Series · LangGraph from Scratch · Part 6 of 8

· 27 min read

LangGraph from Scratch, Part 6: Giving the Bot Tools

Your bot stops guessing. It calls a real calculator and a real web search, decides for itself when to reach for them, and streams the work back to the UI over the exact belt you built in Part 5.

langgraph · fastapi · tools · tutorial

Ask your bot from Part 5 what 23 times 17 is. It will answer with total confidence, and there's a real chance it's wrong. Ask it for today's headlines and it will invent some. The model isn't lying on purpose. It's a brilliant improviser that has never once done arithmetic or seen the internet. It pattern-matches words, and sometimes the pattern for "23 times 17" lands on the wrong number.

By the end of this page, your bot stops guessing. It gets a calculator that's always right and a web search that actually looks things up, and, the part that makes it an agent instead of a chatbot, it decides on its own when to use them.

Today's destination. One question, two tools the bot chose to call, and a final answer built from their results. The dashed bubbles are the bot showing its work.

This part has more moving pieces than the last, so here's the map: one new Python file for the tools, a few lines that let the model reach for them, a graph that can now loop, and two new envelope types riding the SSE belt from Part 5. You'll install one new package along the way. Let's give the bot some hands.

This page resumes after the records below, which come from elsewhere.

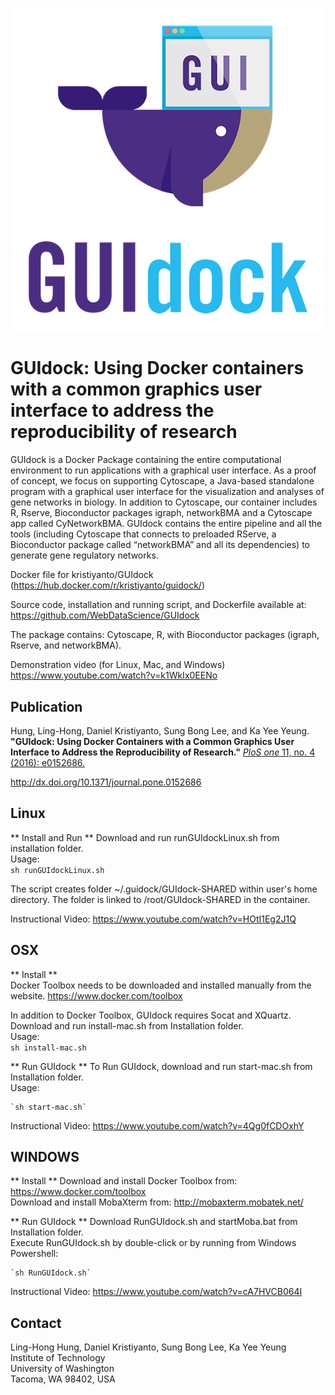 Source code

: ![alt GUIdock Logo](logo.png)

GUIdock: Using Docker containers with a common graphics user interface to address the reproducibility of research
=======

GUIdock is a Docker Package containing the entire computational environment to run applications with a graphical user interface.  As a proof of concept, we focus on supporting Cytoscape, a Java-based standalone program with a graphical user interface for the visualization and analyses of gene networks in biology.  In addition to Cytoscape, our container includes R, Rserve, Bioconductor packages igraph, networkBMA and a Cytoscape app called CyNetworkBMA.  GUIdock contains the entire pipeline and all the tools (including Cytoscape that connects to preloaded RServe, a Bioconductor package called “networkBMA” and all its dependencies) to generate gene regulatory networks.

Docker file for kristiyanto/GUIdock (https://hub.docker.com/r/kristiyanto/guidock/)

Source code, installation and running script, and Dockerfile available at:  
https://github.com/WebDataScience/GUIdock

The package contains: Cytoscape, R, with Bioconductor packages (igraph, Rserve, and networkBMA). 

Demonstration video (for Linux, Mac, and Windows)   
https://www.youtube.com/watch?v=k1WkIx0EENo

Publication
-----------
Hung, Ling-Hong, Daniel Kristiyanto, Sung Bong Lee, and Ka Yee Yeung. **"GUIdock: Using Docker Containers with a Common Graphics User Interface to Address the Reproducibility of Research."** [_PloS one_ 11, no. 4 (2016): e0152686.](http://dx.doi.org/10.1371/journal.pone.0152686)

http://dx.doi.org/10.1371/journal.pone.0152686

Linux
-----
** Install and Run **
Download and run runGUIdockLinux.sh from installation folder.  
Usage:   
	`sh runGUIdockLinux.sh`

The script creates folder ~/.guidock/GUIdock-SHARED within user's home directory. The folder is linked to /root/GUIdock-SHARED in the container.   

Instructional Video: https://www.youtube.com/watch?v=HOtI1Eg2J1Q


OSX 
---
** Install **  
Docker Toolbox needs to be downloaded and installed manually from the website.
https://www.docker.com/toolbox

In addition to Docker Toolbox, GUIdock requires Socat and XQuartz.
Download and run install-mac.sh from Installation folder.  
Usage:  
	`sh install-mac.sh`

** Run GUIdock **
To Run GUIdock, download and run start-mac.sh from Installation folder.  
Usage:   
	
	`sh start-mac.sh`

Instructional Video: https://www.youtube.com/watch?v=4Qg0fCDOxhY


WINDOWS
-------
** Install **
Download and install Docker Toolbox from: https://www.docker.com/toolbox  
Download and install MobaXterm from: http://mobaxterm.mobatek.net/

** Run GUIdock **
Download RunGUIdock.sh and startMoba.bat from Installation folder.  
Execute RunGUIdock.sh by double-click or by running from Windows Powershell:  
	
	`sh RunGUIdock.sh`

Instructional Video: https://www.youtube.com/watch?v=cA7HVCB064I


Contact
-------
Ling-Hong Hung, Daniel Kristiyanto, Sung Bong Lee, Ka Yee Yeung  
Institute of Technology  
University of Washington  
Tacoma, WA 98402, USA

Why your bot is a confident liar

The thing to understand before any code: a language model has no calculator inside it and no live connection to anything. It generates the most plausible next word. For "the capital of France" the most plausible continuation is "Paris," and it's right. For "23 times 17" the most plausible next token is some number, and the odds it's exactly 391 are not great.

Tool calling fixes this by giving the model an escape hatch. When it hits something it can't do reliably, it stops guessing and asks your program to run a real function. The calculator computes 391 because it actually multiplies. Search returns real results because it actually queries the web. The model's job shrinks to the thing it's genuinely good at: deciding which tool to reach for and turning the result into a sentence.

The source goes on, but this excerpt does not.